Provide only the number of lines in the listing that contain the string "vendors".

Segment Open

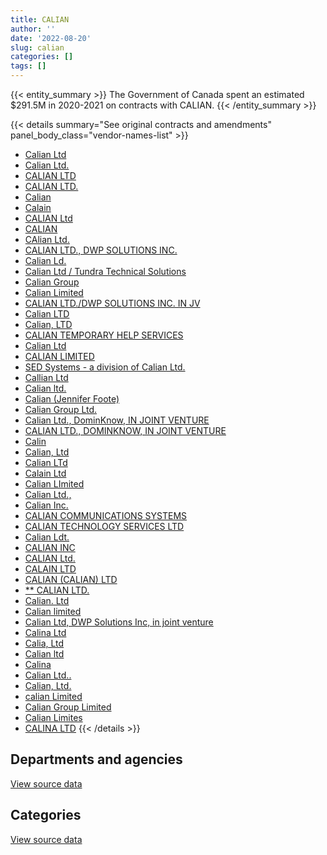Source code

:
 ```yaml
---
title: CALIAN
author: ''
date: '2022-08-20'
slug: calian
categories: []
tags: []
---
```


<script src="/rmarkdown-libs/htmlwidgets/htmlwidgets.js"></script>
<link href="/rmarkdown-libs/datatables-css/datatables-crosstalk.css" rel="stylesheet" />
<script src="/rmarkdown-libs/datatables-binding/datatables.js"></script>
<script src="/rmarkdown-libs/jquery/jquery-3.6.0.min.js"></script>
<link href="/rmarkdown-libs/dt-core-bootstrap/css/dataTables.bootstrap.min.css" rel="stylesheet" />
<link href="/rmarkdown-libs/dt-core-bootstrap/css/dataTables.bootstrap.extra.css" rel="stylesheet" />
<script src="/rmarkdown-libs/dt-core-bootstrap/js/jquery.dataTables.min.js"></script>
<script src="/rmarkdown-libs/dt-core-bootstrap/js/dataTables.bootstrap.min.js"></script>
<link href="/rmarkdown-libs/crosstalk/css/crosstalk.min.css" rel="stylesheet" />
<script src="/rmarkdown-libs/crosstalk/js/crosstalk.min.js"></script>
<script src="/rmarkdown-libs/htmlwidgets/htmlwidgets.js"></script>
<link href="/rmarkdown-libs/datatables-css/datatables-crosstalk.css" rel="stylesheet" />
<script src="/rmarkdown-libs/datatables-binding/datatables.js"></script>
<script src="/rmarkdown-libs/jquery/jquery-3.6.0.min.js"></script>
<link href="/rmarkdown-libs/dt-core-bootstrap/css/dataTables.bootstrap.min.css" rel="stylesheet" />
<link href="/rmarkdown-libs/dt-core-bootstrap/css/dataTables.bootstrap.extra.css" rel="stylesheet" />
<script src="/rmarkdown-libs/dt-core-bootstrap/js/jquery.dataTables.min.js"></script>
<script src="/rmarkdown-libs/dt-core-bootstrap/js/dataTables.bootstrap.min.js"></script>
<link href="/rmarkdown-libs/crosstalk/css/crosstalk.min.css" rel="stylesheet" />
<script src="/rmarkdown-libs/crosstalk/js/crosstalk.min.js"></script>

{{< entity_summary >}}
The Government of Canada spent an estimated \$291.5M in 2020-2021 on contracts with CALIAN.
{{< /entity_summary >}}

{{< details summary="See original contracts and amendments" panel_body_class="vendor-names-list" >}}
- [Calian Ltd](https://search.open.canada.ca/en/ct/?sort=contract_value_f%20desc&page=1&search_text=%22Calian%20Ltd%22)
- [Calian Ltd.](https://search.open.canada.ca/en/ct/?sort=contract_value_f%20desc&page=1&search_text=%22Calian%20Ltd.%22)
- [CALIAN LTD](https://search.open.canada.ca/en/ct/?sort=contract_value_f%20desc&page=1&search_text=%22CALIAN%20LTD%22)
- [CALIAN LTD.](https://search.open.canada.ca/en/ct/?sort=contract_value_f%20desc&page=1&search_text=%22CALIAN%20LTD.%22)
- [Calian](https://search.open.canada.ca/en/ct/?sort=contract_value_f%20desc&page=1&search_text=%22Calian%22)
- [Calain](https://search.open.canada.ca/en/ct/?sort=contract_value_f%20desc&page=1&search_text=%22Calain%22)
- [CALIAN Ltd](https://search.open.canada.ca/en/ct/?sort=contract_value_f%20desc&page=1&search_text=%22CALIAN%20Ltd%22)
- [CALIAN](https://search.open.canada.ca/en/ct/?sort=contract_value_f%20desc&page=1&search_text=%22CALIAN%22)
- [CAlian Ltd.](https://search.open.canada.ca/en/ct/?sort=contract_value_f%20desc&page=1&search_text=%22CAlian%20Ltd.%22)
- [CALIAN LTD., DWP SOLUTIONS INC.](https://search.open.canada.ca/en/ct/?sort=contract_value_f%20desc&page=1&search_text=%22CALIAN%20LTD.%2c%20DWP%20SOLUTIONS%20INC.%22)
- [Calian Ld.](https://search.open.canada.ca/en/ct/?sort=contract_value_f%20desc&page=1&search_text=%22Calian%20Ld.%22)
- [Calian Ltd / Tundra Technical Solutions](https://search.open.canada.ca/en/ct/?sort=contract_value_f%20desc&page=1&search_text=%22Calian%20Ltd%20%2f%20Tundra%20Technical%20Solutions%22)
- [Calian Group](https://search.open.canada.ca/en/ct/?sort=contract_value_f%20desc&page=1&search_text=%22Calian%20Group%22)
- [Calian Limited](https://search.open.canada.ca/en/ct/?sort=contract_value_f%20desc&page=1&search_text=%22Calian%20Limited%22)
- [CALIAN LTD./DWP SOLUTIONS INC. IN JV](https://search.open.canada.ca/en/ct/?sort=contract_value_f%20desc&page=1&search_text=%22CALIAN%20LTD.%2fDWP%20SOLUTIONS%20INC.%20IN%20JV%22)
- [Calian LTD](https://search.open.canada.ca/en/ct/?sort=contract_value_f%20desc&page=1&search_text=%22Calian%20LTD%22)
- [Calian, LTD](https://search.open.canada.ca/en/ct/?sort=contract_value_f%20desc&page=1&search_text=%22Calian%2c%20LTD%22)
- [CALIAN TEMPORARY HELP SERVICES](https://search.open.canada.ca/en/ct/?sort=contract_value_f%20desc&page=1&search_text=%22CALIAN%20TEMPORARY%20HELP%20SERVICES%22)
- [Calian Ltd](https://search.open.canada.ca/en/ct/?sort=contract_value_f%20desc&page=1&search_text=%22Calian%20%20Ltd%22)
- [CALIAN LIMITED](https://search.open.canada.ca/en/ct/?sort=contract_value_f%20desc&page=1&search_text=%22CALIAN%20LIMITED%22)
- [SED Systems - a division of Calian Ltd.](https://search.open.canada.ca/en/ct/?sort=contract_value_f%20desc&page=1&search_text=%22SED%20Systems%20-%20a%20division%20of%20Calian%20Ltd.%22)
- [Callian Ltd](https://search.open.canada.ca/en/ct/?sort=contract_value_f%20desc&page=1&search_text=%22Callian%20Ltd%22)
- [Calian ltd.](https://search.open.canada.ca/en/ct/?sort=contract_value_f%20desc&page=1&search_text=%22Calian%20ltd.%22)
- [Calian (Jennifer Foote)](https://search.open.canada.ca/en/ct/?sort=contract_value_f%20desc&page=1&search_text=%22Calian%20%28Jennifer%20Foote%29%22)
- [Calian Group Ltd.](https://search.open.canada.ca/en/ct/?sort=contract_value_f%20desc&page=1&search_text=%22Calian%20Group%20Ltd.%22)
- [Calian Ltd., DominKnow, IN JOINT VENTURE](https://search.open.canada.ca/en/ct/?sort=contract_value_f%20desc&page=1&search_text=%22Calian%20Ltd.%2c%20DominKnow%2c%20IN%20JOINT%20VENTURE%22)
- [CALIAN LTD., DOMINKNOW, IN JOINT VENTURE](https://search.open.canada.ca/en/ct/?sort=contract_value_f%20desc&page=1&search_text=%22CALIAN%20LTD.%2c%20DOMINKNOW%2c%20IN%20JOINT%20VENTURE%22)
- [Calin](https://search.open.canada.ca/en/ct/?sort=contract_value_f%20desc&page=1&search_text=%22Calin%22)
- [Calian, Ltd](https://search.open.canada.ca/en/ct/?sort=contract_value_f%20desc&page=1&search_text=%22Calian%2c%20Ltd%22)
- [Calian LTd](https://search.open.canada.ca/en/ct/?sort=contract_value_f%20desc&page=1&search_text=%22Calian%20LTd%22)
- [Calain Ltd](https://search.open.canada.ca/en/ct/?sort=contract_value_f%20desc&page=1&search_text=%22Calain%20Ltd%22)
- [Calian LImited](https://search.open.canada.ca/en/ct/?sort=contract_value_f%20desc&page=1&search_text=%22Calian%20LImited%22)
- [Calian Ltd.,](https://search.open.canada.ca/en/ct/?sort=contract_value_f%20desc&page=1&search_text=%22Calian%20Ltd.%2c%22)
- [Calian Inc.](https://search.open.canada.ca/en/ct/?sort=contract_value_f%20desc&page=1&search_text=%22Calian%20Inc.%22)
- [CALIAN COMMUNICATIONS SYSTEMS](https://search.open.canada.ca/en/ct/?sort=contract_value_f%20desc&page=1&search_text=%22CALIAN%20COMMUNICATIONS%20SYSTEMS%22)
- [CALIAN TECHNOLOGY SERVICES LTD](https://search.open.canada.ca/en/ct/?sort=contract_value_f%20desc&page=1&search_text=%22CALIAN%20TECHNOLOGY%20SERVICES%20LTD%22)
- [Calian Ldt.](https://search.open.canada.ca/en/ct/?sort=contract_value_f%20desc&page=1&search_text=%22Calian%20Ldt.%22)
- [CALIAN INC](https://search.open.canada.ca/en/ct/?sort=contract_value_f%20desc&page=1&search_text=%22CALIAN%20INC%22)
- [CALIAN Ltd.](https://search.open.canada.ca/en/ct/?sort=contract_value_f%20desc&page=1&search_text=%22CALIAN%20Ltd.%22)
- [CALAIN LTD](https://search.open.canada.ca/en/ct/?sort=contract_value_f%20desc&page=1&search_text=%22CALAIN%20LTD%22)
- [CALIAN (CALIAN) LTD](https://search.open.canada.ca/en/ct/?sort=contract_value_f%20desc&page=1&search_text=%22CALIAN%20%28CALIAN%29%20LTD%22)
- [\*\* CALIAN LTD.](https://search.open.canada.ca/en/ct/?sort=contract_value_f%20desc&page=1&search_text=%22%2a%2a%20CALIAN%20LTD.%22)
- [Calian. Ltd](https://search.open.canada.ca/en/ct/?sort=contract_value_f%20desc&page=1&search_text=%22Calian.%20Ltd%22)
- [Calian limited](https://search.open.canada.ca/en/ct/?sort=contract_value_f%20desc&page=1&search_text=%22Calian%20limited%22)
- [Calian Ltd, DWP Solutions Inc, in joint venture](https://search.open.canada.ca/en/ct/?sort=contract_value_f%20desc&page=1&search_text=%22Calian%20Ltd%2c%20DWP%20Solutions%20Inc%2c%20in%20joint%20venture%22)
- [Calina Ltd](https://search.open.canada.ca/en/ct/?sort=contract_value_f%20desc&page=1&search_text=%22Calina%20Ltd%22)
- [Calia, Ltd](https://search.open.canada.ca/en/ct/?sort=contract_value_f%20desc&page=1&search_text=%22Calia%2c%20Ltd%22)
- [Calian ltd](https://search.open.canada.ca/en/ct/?sort=contract_value_f%20desc&page=1&search_text=%22Calian%20ltd%22)
- [Calina](https://search.open.canada.ca/en/ct/?sort=contract_value_f%20desc&page=1&search_text=%22Calina%22)
- [Calian Ltd..](https://search.open.canada.ca/en/ct/?sort=contract_value_f%20desc&page=1&search_text=%22Calian%20Ltd..%22)
- [Calian, Ltd.](https://search.open.canada.ca/en/ct/?sort=contract_value_f%20desc&page=1&search_text=%22Calian%2c%20Ltd.%22)
- [calian Limited](https://search.open.canada.ca/en/ct/?sort=contract_value_f%20desc&page=1&search_text=%22calian%20Limited%22)
- [Calian Group Limited](https://search.open.canada.ca/en/ct/?sort=contract_value_f%20desc&page=1&search_text=%22Calian%20Group%20Limited%22)
- [Calian Limites](https://search.open.canada.ca/en/ct/?sort=contract_value_f%20desc&page=1&search_text=%22Calian%20Limites%22)
- [CALINA LTD](https://search.open.canada.ca/en/ct/?sort=contract_value_f%20desc&page=1&search_text=%22CALINA%20LTD%22)
{{< /details >}}

## Departments and agencies

<div id="htmlwidget-1" style="width:100%;height:auto;" class="datatables html-widget"></div>
<script type="application/json" data-for="htmlwidget-1">{"x":{"style":"bootstrap","filter":"none","vertical":false,"data":[["<a href=\"/departments/aafc-aac/\">Agriculture and Agri-Food Canada<\/a>","<a href=\"/departments/aandc-aadnc/\">Crown-Indigenous Relations and Northern Affairs Canada<\/a>","<a href=\"/departments/atssc-scdata/\">Administrative Tribunals Support Service of Canada<\/a>","<a href=\"/departments/cas-satj/\">Courts Administration Service<\/a>","<a href=\"/departments/cbsa-asfc/\">Canada Border Services Agency<\/a>","<a href=\"/departments/cgc-ccg/\">Canadian Grain Commission<\/a>","<a href=\"/departments/cic/\">Immigration, Refugees and Citizenship Canada<\/a>","<a href=\"/departments/cnsc-ccsn/\">Canadian Nuclear Safety Commission<\/a>","<a href=\"/departments/cra-arc/\">Canada Revenue Agency<\/a>","<a href=\"/departments/csa-asc/\">Canadian Space Agency<\/a>","<a href=\"/departments/csc-scc/\">Correctional Service of Canada<\/a>","<a href=\"/departments/csps-efpc/\">Canada School of Public Service<\/a>","<a href=\"/departments/dfatd-maecd/\">Global Affairs Canada<\/a>","<a href=\"/departments/dfo-mpo/\">Fisheries and Oceans Canada<\/a>","<a href=\"/departments/dnd-mdn/\">National Defence<\/a>","<a href=\"/departments/ec/\">Environment and Climate Change Canada<\/a>","<a href=\"/departments/elections/\">Elections Canada<\/a>","<a href=\"/departments/esdc-edsc/\">Employment and Social Development Canada<\/a>","<a href=\"/departments/fin/\">Department of Finance Canada<\/a>","<a href=\"/departments/hc-sc/\">Health Canada<\/a>","<a href=\"/departments/iaac-aeic/\">Impact Assessment Agency of Canada<\/a>","<a href=\"/departments/ic/\">Innovation, Science and Economic Development Canada<\/a>","<a href=\"/departments/isc-sac/\">Indigenous Services Canada<\/a>","<a href=\"/departments/jus/\">Department of Justice Canada<\/a>","<a href=\"/departments/nrc-cnrc/\">National Research Council Canada<\/a>","<a href=\"/departments/nrcan-rncan/\">Natural Resources Canada<\/a>","<a href=\"/departments/oag-bvg/\">Office of the Auditor General of Canada<\/a>","<a href=\"/departments/ocsec-bccst/\">Office of the Intelligence Commissioner<\/a>","<a href=\"/departments/osfi-bsif/\">Office of the Superintendent of Financial Institutions Canada<\/a>","<a href=\"/departments/osgg-bsgg/\">Office of the Secretary to the Governor General<\/a>","<a href=\"/departments/pc/\">Parks Canada<\/a>","<a href=\"/departments/pch/\">Canadian Heritage<\/a>","<a href=\"/departments/phac-aspc/\">Public Health Agency of Canada<\/a>","<a href=\"/departments/ps-sp/\">Public Safety Canada<\/a>","<a href=\"/departments/pwgsc-tpsgc/\">Public Services and Procurement Canada<\/a>","<a href=\"/departments/rcmp-grc/\">Royal Canadian Mounted Police<\/a>","<a href=\"/departments/ssc-spc/\">Shared Services Canada<\/a>","<a href=\"/departments/tc/\">Transport Canada<\/a>","<a href=\"/departments/vac-acc/\">Veterans Affairs Canada<\/a>","<a href=\"/departments/wage/\">Department for Women and Gender Equality<\/a>"],[274116.3,870571.21,null,null,1981917.33,null,1282511.2,null,null,323145.85,1376700.66,null,278796.06,1685100.75,145799370.07,null,102097.8,1066372,38271.31,1480656.71,null,null,183302,null,157082.86,982029.5,null,null,null,27237.42,null,94824.53,null,71013.05,null,70668.67,552232.59,622899.75,3874056.19,null],[311689.88,678420.99,24717.97,296.31,4263181.52,null,1469608.02,192806.23,3548694.54,643683.92,2273048.77,null,213344.67,321145.68,256054892.22,24928.21,154062.56,1207867.67,8674.34,1017574.13,null,87534.92,209638.54,null,276753.61,842238.64,null,null,9339.76,null,null,433715.76,null,null,null,784636.15,8877613.69,673692.49,7684948.42,null],[312543.82,null,97577.34,427382.11,5825908.92,23460.68,480582.93,248159.38,5191429.42,775802.5,2689945.97,22706.71,24962.21,294877.5,263483342.75,24285.92,259847.44,823908.19,null,142286.3,null,1340399.81,531554.86,23504,134922.76,910168.79,null,null,282900.94,null,259412.34,193043.81,null,null,null,2223049.9,11971113.44,208202.11,7739640.58,null],[null,null,106701.97,261540.69,6594629.24,1072.49,null,231431.33,6342198.43,248458.82,4115276.84,36821.69,38229.54,591476.18,245146360.08,null,null,770045.9,null,33569.48,70818.23,1413476.64,515885.43,60846.55,55798.88,405582.92,754.29,24814.8,157256.71,null,null,188917.92,674975,null,85513.51,3638712.83,11772521.29,99463.89,7684948.42,89244.6]],"container":"<table class=\"table table-striped table-hover row-border order-column display\">\n  <thead>\n    <tr>\n      <th>Department<\/th>\n      <th>2017-2018<\/th>\n      <th>2018-2019<\/th>\n      <th>2019-2020<\/th>\n      <th>2020-2021<\/th>\n    <\/tr>\n  <\/thead>\n<\/table>","options":{"order":[[4,"desc"]],"pageLength":10,"autoWidth":true,"columnDefs":[{"targets":1,"render":"function(data, type, row, meta) {\n    return type !== 'display' ? data : DTWidget.formatCurrency(data, \"$\", 2, 3, \",\", \".\", true, null);\n  }"},{"targets":2,"render":"function(data, type, row, meta) {\n    return type !== 'display' ? data : DTWidget.formatCurrency(data, \"$\", 2, 3, \",\", \".\", true, null);\n  }"},{"targets":3,"render":"function(data, type, row, meta) {\n    return type !== 'display' ? data : DTWidget.formatCurrency(data, \"$\", 2, 3, \",\", \".\", true, null);\n  }"},{"targets":4,"render":"function(data, type, row, meta) {\n    return type !== 'display' ? data : DTWidget.formatCurrency(data, \"$\", 2, 3, \",\", \".\", true, null);\n  }"},{"width":"16%","targets":[1,2,3,4]},{"className":"dt-right","targets":[1,2,3,4]}],"orderClasses":false}},"evals":["options.columnDefs.0.render","options.columnDefs.1.render","options.columnDefs.2.render","options.columnDefs.3.render"],"jsHooks":[]}</script>
<p class="text-right">
<a href="https://github.com/GoC-Spending/contracts-data/tree/main/data/out/vendors/calian/summary_by_fiscal_year_by_department.csv" class="source-data-link btn btn-link">View source data</a>
</p>

## Categories

<div id="htmlwidget-2" style="width:100%;height:auto;" class="datatables html-widget"></div>
<script type="application/json" data-for="htmlwidget-2">{"x":{"style":"bootstrap","filter":"none","vertical":false,"data":[["<a href=\"/categories/1_facilities_and_construction/\">Facilities and construction<\/a>","<a href=\"/categories/11_defence/\">Defence<\/a>","<a href=\"/categories/2_professional_services/\">Professional services<\/a>","<a href=\"/categories/3_information_technology/\">Information technology<\/a>","<a href=\"/categories/4_medical/\">Medical<\/a>","<a href=\"/categories/6_industrial_products_and_services/\">Industrial products and services<\/a>","<a href=\"/categories/9_human_capital/\">Human capital<\/a>"],[1812707.45,2987451.26,25960233.14,6888855.02,124714540.27,null,831186.68],[9667876.77,2837371.42,23880770.64,18627118.1,236247394.78,null,1028217.89],[9918374.28,939705.82,33175279.12,22643333.01,238839779.02,79994.52,1370457.68],[5951419.55,386852.55,21191765.89,22064969.52,240769278.13,272878.51,820180.45]],"container":"<table class=\"table table-striped table-hover row-border order-column display\">\n  <thead>\n    <tr>\n      <th>Category<\/th>\n      <th>2017-2018<\/th>\n      <th>2018-2019<\/th>\n      <th>2019-2020<\/th>\n      <th>2020-2021<\/th>\n    <\/tr>\n  <\/thead>\n<\/table>","options":{"order":[[4,"desc"]],"dom":"t","pageLength":30,"autoWidth":true,"columnDefs":[{"targets":1,"render":"function(data, type, row, meta) {\n    return type !== 'display' ? data : DTWidget.formatCurrency(data, \"$\", 2, 3, \",\", \".\", true, null);\n  }"},{"targets":2,"render":"function(data, type, row, meta) {\n    return type !== 'display' ? data : DTWidget.formatCurrency(data, \"$\", 2, 3, \",\", \".\", true, null);\n  }"},{"targets":3,"render":"function(data, type, row, meta) {\n    return type !== 'display' ? data : DTWidget.formatCurrency(data, \"$\", 2, 3, \",\", \".\", true, null);\n  }"},{"targets":4,"render":"function(data, type, row, meta) {\n    return type !== 'display' ? data : DTWidget.formatCurrency(data, \"$\", 2, 3, \",\", \".\", true, null);\n  }"},{"width":"16%","targets":[1,2,3,4]},{"className":"dt-right","targets":[1,2,3,4]}],"orderClasses":false,"lengthMenu":[10,25,30,50,100]}},"evals":["options.columnDefs.0.render","options.columnDefs.1.render","options.columnDefs.2.render","options.columnDefs.3.render"],"jsHooks":[]}</script>
<p class="text-right">
<a href="https://github.com/GoC-Spending/contracts-data/tree/main/data/out/vendors/calian/summary_by_fiscal_year_by_category.csv" class="source-data-link btn btn-link">View source data</a>
</p>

Segment Closed

• [SOLUTION FOR THIS EXERCISE]:
2